Listening to the ARK Invest podcast, I've heard several times ETF managers saying that they have a positive impact on the economy because by choosing the most promising companies to invest in, they allow capital to be located to companies that deserve it. While I do get the argument for direct investment such as VC or PE, I don't see well how an ETF manager buying stocks in a company helps the company or some other element of the economy.

Do actively managed ETFs help the economy in any way, and if so, how?


Yes they do in in a several ways. The main ones are:

  1. Trading (not just of the people who actively manage the EFT but generally) helps price discovery. Price discovery is an important role of stock market. It is socially beneficial for companies to be appropriately priced given their fundamentals and all other avaiable information as that helps divert capital to the right companies. Even if traders do not buy shares from company directly the market price of a share affects how much capital company get by issuing new shares. Furthermore, ETF are also not just for stocks but also commodities or exchange rates, where they help to correctly price those commodities or exchanges - which is again socially very valuable activity. Quick price discovery is one an important characteristics of well functioning capital markets. In turn empirically well-functioning capital markets have first order impact on economic growth (have a look at Levine, 1997 or Levine 2005).
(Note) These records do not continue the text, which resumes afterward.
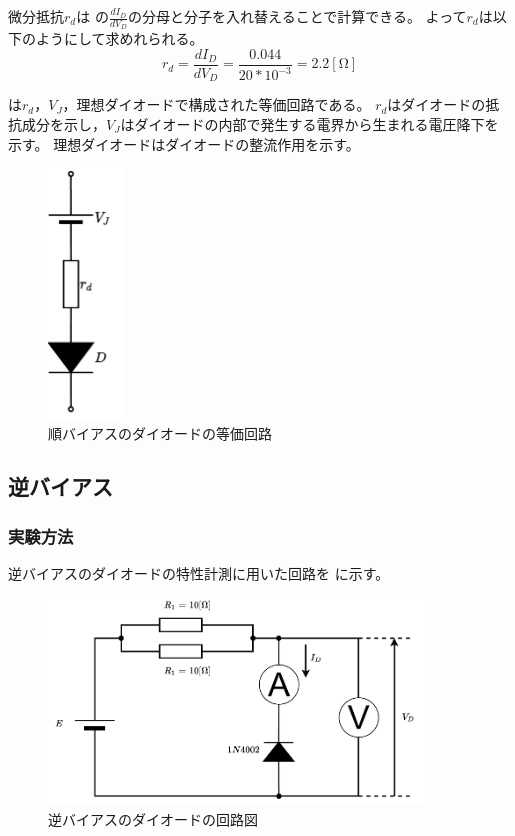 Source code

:   微分抵抗$r_d$は の$\frac{dI_D}{dV_D}$の分母と分子を入れ替えることで計算できる。
  よって$r_d$は以下のようにして求めれられる。
  \begin{equation}
    r_d = \frac{dI_D}{dV_D} = \frac{0.044}{20*10^{-3}} = 2.2 \mathrm{[\Omega]} \nonumber
  \end{equation}
  
   は$r_d$，$V_J$，理想ダイオードで構成された等価回路である。
  $r_d$はダイオードの抵抗成分を示し，$V_J$はダイオードの内部で発生する電界から生まれる電圧降下を示す。
  理想ダイオードはダイオードの整流作用を示す。
  \begin{figure}[!h]
    \centering
    \includegraphics[width=2cm]{./pdfs/risou1.pdf}
    \caption{順バイアスのダイオードの等価回路}
    \label{fig:risou1}
  \end{figure}

\subsection{逆バイアス}
\subsubsection{実験方法}
  逆バイアスのダイオードの特性計測に用いた回路を に示す。

  \begin{figure}[!h]
    \centering
    \includegraphics[width=10cm]{./pdfs/diode2.pdf}
    \caption{逆バイアスのダイオードの回路図}
    \label{fig:diode2_circuit}
  \end{figure}

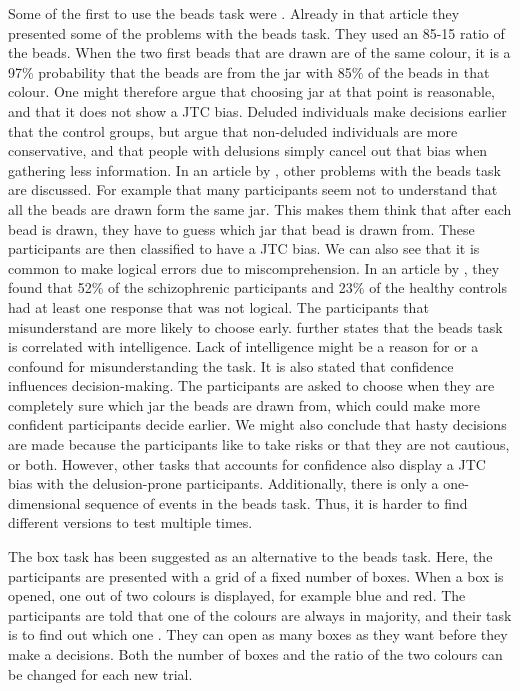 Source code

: Some of the first to use the beads task were \citet{huq1988}. Already in that article they presented some of the problems with the beads task. They used an 85-15 ratio of the beads. When the two first beads that are drawn are of the same colour, it is a 97\% probability that the beads are from the jar with 85\% of the beads in that colour. One might therefore argue that choosing jar at that point is reasonable, and that it does not show a JTC bias. Deluded individuals make decisions earlier that the control groups, but \citeauthor{huq1988} argue that non-deluded individuals are more conservative, and that people with delusions simply cancel out that bias when gathering less information. In an article by \citet{moritz2017}, other problems with the beads task are discussed. For example that many participants seem not to understand that all the beads are drawn form the same jar. This makes them think that after each bead is drawn, they have to guess which jar that bead is drawn from. These participants are then classified to have a JTC bias. We can also see that it is common to make logical errors due to miscomprehension. In an article by \citet{moritz2005}, they found that 52\% of the schizophrenic participants and 23\% of the healthy controls had at least one response that was not logical. The participants that misunderstand are more likely to choose early. \citet{moritz2017} further states that the beads task is correlated with intelligence. Lack of intelligence might be a reason for or a confound for misunderstanding the task. It is also stated that confidence influences decision-making. The participants are asked to choose when they are completely sure which jar the beads are drawn from, which could make more confident participants decide earlier. We might also conclude that hasty decisions are made because the participants like to take risks or that they are not cautious, or both. However, other tasks that accounts for confidence also display a JTC bias with the delusion-prone participants. Additionally, there is only a one-dimensional sequence of events in the beads task. Thus, it is harder to find different versions to test multiple times. 

The box task has been suggested as an alternative to the beads task. Here, the participants are presented with a grid of a fixed number of boxes. When a box is opened, one out of two colours is displayed, for example blue and red. The participants are told that one of the colours are always in majority, and their task is to find out which one \citep{moritz2017}. They can open as many boxes as they want before they make a decisions. Both the number of boxes and the ratio of the two colours can be changed for each new trial.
  2. Trading improves market liquidity. It makes sure that whenever you want to liquidate stocks etc. you hold there is some buyer. For example, it would be much harder for people to save by investing in stock market if it would be difficult to sell stocks you own when you need to. Having low liquidity can thus deter investment. In fact liquidity is so important that it is commonly listed in textbooks as one of the major determinants of asset demand (see Mishkin & Eakins: Financial Markets and Institutions ch 4). Consequently, even ignoring anything else just the fact that there is someone trading and creating liquidity in itself creates value and is beneficial for the economy.